Files
rippled/OpenTelemetryPlan/Phase3_taskList.md
Pratik Mankawde 2f48fc1c72 formatting changes
Signed-off-by: Pratik Mankawde <3397372+pratikmankawde@users.noreply.github.com>
2026-02-25 22:10:30 +00:00

10 KiB

Phase 3: Transaction Tracing Task List

Goal: Trace the full transaction lifecycle from RPC submission through peer relay, including cross-node context propagation via Protocol Buffer extensions. This is the WALK phase that demonstrates true distributed tracing.

Scope: Protocol Buffer TraceContext message, context serialization, PeerImp transaction instrumentation, NetworkOPs processing instrumentation, HashRouter visibility, and multi-node relay context propagation.

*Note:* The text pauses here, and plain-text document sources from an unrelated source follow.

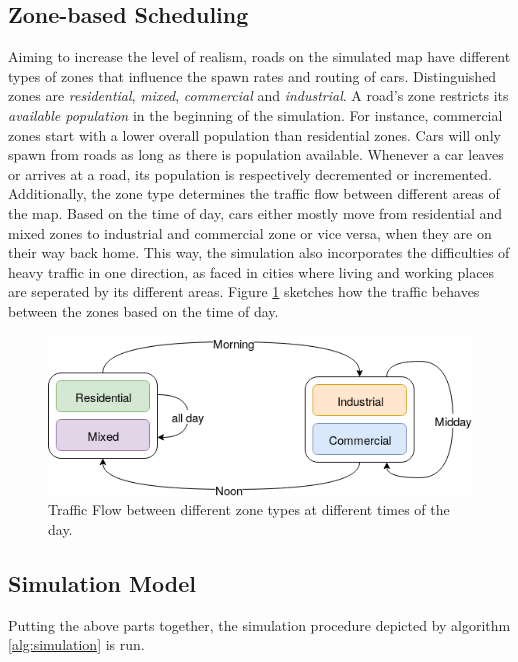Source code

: \documentclass[10pt]{article}
\begin{document}
\subsection{Zone-based Scheduling}
Aiming to increase the level of realism, roads on the simulated map have different types of zones that influence the spawn rates and routing of cars. Distinguished zones are \textit{residential}, \textit{mixed}, \textit{commercial} and \textit{industrial}. A road's zone restricts its \textit{available population} in the beginning of the simulation. For instance, commercial zones start with a lower overall population than residential zones. Cars will only spawn from roads as long as there is population available. Whenever a car leaves or arrives at a road, its population is respectively decremented or incremented. Additionally, the zone type determines the traffic flow between different areas of the map. Based on the time of day, cars either mostly move from residential and mixed zones to industrial and commercial zone or vice versa, when they are on their way back home. This way, the simulation also incorporates the difficulties of heavy traffic in one direction, as faced in cities where living and working places are seperated by its different areas. Figure \ref{fig:zone-traffic-flow} sketches how the traffic behaves between the zones based on the time of day.

\begin{figure}
	\includegraphics[width=\linewidth]{img/zoned-traffic-flow.png}
	\caption{Traffic Flow between different zone types at different times of the day. \label{fig:zone-traffic-flow}}
\end{figure}

\subsection{Simulation Model}
Putting the above parts together, the simulation procedure depicted by algorithm \ref{alg:simulation} is run.
\end{document}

Branch: pratik/otel-phase3-tx-tracing (from pratik/otel-phase2-rpc-tracing)

Document Relevance
04-code-samples.md TraceContext protobuf (§4.4.1), PeerImp instrumentation (§4.5.1), context serialization (§4.4.2)
01-architecture-analysis.md Transaction flow (§1.3), key trace points (§1.6)
06-implementation-phases.md Phase 3 tasks (§6.4), definition of done (§6.11.3)
02-design-decisions.md Context propagation design (§2.5), attribute schema (§2.4.3)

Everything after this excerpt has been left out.